* DATA FOR PROCESSING:
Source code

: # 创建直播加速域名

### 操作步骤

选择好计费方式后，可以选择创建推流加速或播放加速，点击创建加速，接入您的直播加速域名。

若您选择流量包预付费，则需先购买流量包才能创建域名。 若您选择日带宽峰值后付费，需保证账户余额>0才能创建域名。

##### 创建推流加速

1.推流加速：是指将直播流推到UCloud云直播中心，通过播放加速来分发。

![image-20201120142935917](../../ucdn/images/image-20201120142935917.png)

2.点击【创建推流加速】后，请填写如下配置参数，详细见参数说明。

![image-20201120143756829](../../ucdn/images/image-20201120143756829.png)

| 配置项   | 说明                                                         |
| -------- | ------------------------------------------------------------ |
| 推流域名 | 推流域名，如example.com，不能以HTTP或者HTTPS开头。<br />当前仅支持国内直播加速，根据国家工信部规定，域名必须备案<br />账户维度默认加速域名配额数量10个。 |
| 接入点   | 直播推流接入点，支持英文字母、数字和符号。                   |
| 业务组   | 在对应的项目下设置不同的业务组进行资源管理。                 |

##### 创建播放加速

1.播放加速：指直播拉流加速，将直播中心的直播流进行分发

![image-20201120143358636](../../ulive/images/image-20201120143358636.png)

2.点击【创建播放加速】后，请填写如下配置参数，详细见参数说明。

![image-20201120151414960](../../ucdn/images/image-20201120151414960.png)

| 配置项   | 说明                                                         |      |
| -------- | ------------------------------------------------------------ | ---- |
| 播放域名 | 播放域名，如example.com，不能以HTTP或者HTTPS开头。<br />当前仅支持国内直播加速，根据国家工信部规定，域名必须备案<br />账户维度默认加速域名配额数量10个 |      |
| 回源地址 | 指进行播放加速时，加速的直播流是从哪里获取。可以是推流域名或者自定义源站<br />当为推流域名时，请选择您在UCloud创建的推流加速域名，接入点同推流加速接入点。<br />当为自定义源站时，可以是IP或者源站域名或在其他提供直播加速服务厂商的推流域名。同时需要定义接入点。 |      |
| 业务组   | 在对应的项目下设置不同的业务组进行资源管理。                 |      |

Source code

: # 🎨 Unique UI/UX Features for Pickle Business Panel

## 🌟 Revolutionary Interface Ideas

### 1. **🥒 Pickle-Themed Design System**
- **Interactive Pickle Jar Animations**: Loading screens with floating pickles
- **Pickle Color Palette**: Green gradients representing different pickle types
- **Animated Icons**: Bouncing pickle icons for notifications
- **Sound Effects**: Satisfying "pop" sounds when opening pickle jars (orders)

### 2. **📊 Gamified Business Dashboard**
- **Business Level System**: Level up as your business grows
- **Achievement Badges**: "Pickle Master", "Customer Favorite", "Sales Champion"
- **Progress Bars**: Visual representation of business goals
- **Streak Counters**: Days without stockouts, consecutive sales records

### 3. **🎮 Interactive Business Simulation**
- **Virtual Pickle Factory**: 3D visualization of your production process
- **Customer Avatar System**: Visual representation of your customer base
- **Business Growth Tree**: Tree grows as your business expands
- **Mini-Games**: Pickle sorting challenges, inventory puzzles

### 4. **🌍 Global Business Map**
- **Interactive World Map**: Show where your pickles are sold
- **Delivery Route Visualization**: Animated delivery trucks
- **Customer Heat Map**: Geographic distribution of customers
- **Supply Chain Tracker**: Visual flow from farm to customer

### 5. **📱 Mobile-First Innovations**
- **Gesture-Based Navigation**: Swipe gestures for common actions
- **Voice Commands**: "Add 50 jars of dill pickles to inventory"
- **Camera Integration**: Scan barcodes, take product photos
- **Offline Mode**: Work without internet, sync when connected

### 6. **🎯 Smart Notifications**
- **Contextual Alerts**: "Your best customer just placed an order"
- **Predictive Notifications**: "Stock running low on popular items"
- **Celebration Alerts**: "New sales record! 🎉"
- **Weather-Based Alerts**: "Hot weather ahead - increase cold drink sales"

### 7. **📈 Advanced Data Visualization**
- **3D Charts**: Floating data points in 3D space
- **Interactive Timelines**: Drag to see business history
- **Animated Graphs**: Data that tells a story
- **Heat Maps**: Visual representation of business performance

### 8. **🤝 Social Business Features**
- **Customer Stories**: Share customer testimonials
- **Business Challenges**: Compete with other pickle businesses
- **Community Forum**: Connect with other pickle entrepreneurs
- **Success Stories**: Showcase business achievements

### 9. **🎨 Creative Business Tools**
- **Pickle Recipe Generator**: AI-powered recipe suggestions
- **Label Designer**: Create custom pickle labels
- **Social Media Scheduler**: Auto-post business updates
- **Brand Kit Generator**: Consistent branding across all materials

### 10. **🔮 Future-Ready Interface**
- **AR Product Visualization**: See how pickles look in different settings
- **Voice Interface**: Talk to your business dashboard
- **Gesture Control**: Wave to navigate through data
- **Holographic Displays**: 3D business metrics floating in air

* THE TASK: All of the entries above need to be printed again exactly.

* SOLUTION TO THIS EXERCISE:
Source code

: # 创建直播加速域名

### 操作步骤

选择好计费方式后，可以选择创建推流加速或播放加速，点击创建加速，接入您的直播加速域名。

若您选择流量包预付费，则需先购买流量包才能创建域名。 若您选择日带宽峰值后付费，需保证账户余额>0才能创建域名。

##### 创建推流加速

1.推流加速：是指将直播流推到UCloud云直播中心，通过播放加速来分发。

![image-20201120142935917](../../ucdn/images/image-20201120142935917.png)

2.点击【创建推流加速】后，请填写如下配置参数，详细见参数说明。

![image-20201120143756829](../../ucdn/images/image-20201120143756829.png)

| 配置项   | 说明                                                         |
| -------- | ------------------------------------------------------------ |
| 推流域名 | 推流域名，如example.com，不能以HTTP或者HTTPS开头。<br />当前仅支持国内直播加速，根据国家工信部规定，域名必须备案<br />账户维度默认加速域名配额数量10个。 |
| 接入点   | 直播推流接入点，支持英文字母、数字和符号。                   |
| 业务组   | 在对应的项目下设置不同的业务组进行资源管理。                 |

##### 创建播放加速

1.播放加速：指直播拉流加速，将直播中心的直播流进行分发

![image-20201120143358636](../../ulive/images/image-20201120143358636.png)

2.点击【创建播放加速】后，请填写如下配置参数，详细见参数说明。

![image-20201120151414960](../../ucdn/images/image-20201120151414960.png)

| 配置项   | 说明                                                         |      |
| -------- | ------------------------------------------------------------ | ---- |
| 播放域名 | 播放域名，如example.com，不能以HTTP或者HTTPS开头。<br />当前仅支持国内直播加速，根据国家工信部规定，域名必须备案<br />账户维度默认加速域名配额数量10个 |      |
| 回源地址 | 指进行播放加速时，加速的直播流是从哪里获取。可以是推流域名或者自定义源站<br />当为推流域名时，请选择您在UCloud创建的推流加速域名，接入点同推流加速接入点。<br />当为自定义源站时，可以是IP或者源站域名或在其他提供直播加速服务厂商的推流域名。同时需要定义接入点。 |      |
| 业务组   | 在对应的项目下设置不同的业务组进行资源管理。                 |      |

Source code

: # 🎨 Unique UI/UX Features for Pickle Business Panel

## 🌟 Revolutionary Interface Ideas

### 1. **🥒 Pickle-Themed Design System**
- **Interactive Pickle Jar Animations**: Loading screens with floating pickles
- **Pickle Color Palette**: Green gradients representing different pickle types
- **Animated Icons**: Bouncing pickle icons for notifications
- **Sound Effects**: Satisfying "pop" sounds when opening pickle jars (orders)

### 2. **📊 Gamified Business Dashboard**
- **Business Level System**: Level up as your business grows
- **Achievement Badges**: "Pickle Master", "Customer Favorite", "Sales Champion"
- **Progress Bars**: Visual representation of business goals
- **Streak Counters**: Days without stockouts, consecutive sales records

### 3. **🎮 Interactive Business Simulation**
- **Virtual Pickle Factory**: 3D visualization of your production process
- **Customer Avatar System**: Visual representation of your customer base
- **Business Growth Tree**: Tree grows as your business expands
- **Mini-Games**: Pickle sorting challenges, inventory puzzles

### 4. **🌍 Global Business Map**
- **Interactive World Map**: Show where your pickles are sold
- **Delivery Route Visualization**: Animated delivery trucks
- **Customer Heat Map**: Geographic distribution of customers
- **Supply Chain Tracker**: Visual flow from farm to customer

### 5. **📱 Mobile-First Innovations**
- **Gesture-Based Navigation**: Swipe gestures for common actions
- **Voice Commands**: "Add 50 jars of dill pickles to inventory"
- **Camera Integration**: Scan barcodes, take product photos
- **Offline Mode**: Work without internet, sync when connected

### 6. **🎯 Smart Notifications**
- **Contextual Alerts**: "Your best customer just placed an order"
- **Predictive Notifications**: "Stock running low on popular items"
- **Celebration Alerts**: "New sales record! 🎉"
- **Weather-Based Alerts**: "Hot weather ahead - increase cold drink sales"

### 7. **📈 Advanced Data Visualization**
- **3D Charts**: Floating data points in 3D space
- **Interactive Timelines**: Drag to see business history
- **Animated Graphs**: Data that tells a story
- **Heat Maps**: Visual representation of business performance

### 8. **🤝 Social Business Features**
- **Customer Stories**: Share customer testimonials
- **Business Challenges**: Compete with other pickle businesses
- **Community Forum**: Connect with other pickle entrepreneurs
- **Success Stories**: Showcase business achievements

### 9. **🎨 Creative Business Tools**
- **Pickle Recipe Generator**: AI-powered recipe suggestions
- **Label Designer**: Create custom pickle labels
- **Social Media Scheduler**: Auto-post business updates
- **Brand Kit Generator**: Consistent branding across all materials

### 10. **🔮 Future-Ready Interface**
- **AR Product Visualization**: See how pickles look in different settings
- **Voice Interface**: Talk to your business dashboard
- **Gesture Control**: Wave to navigate through data
- **Holographic Displays**: 3D business metrics floating in air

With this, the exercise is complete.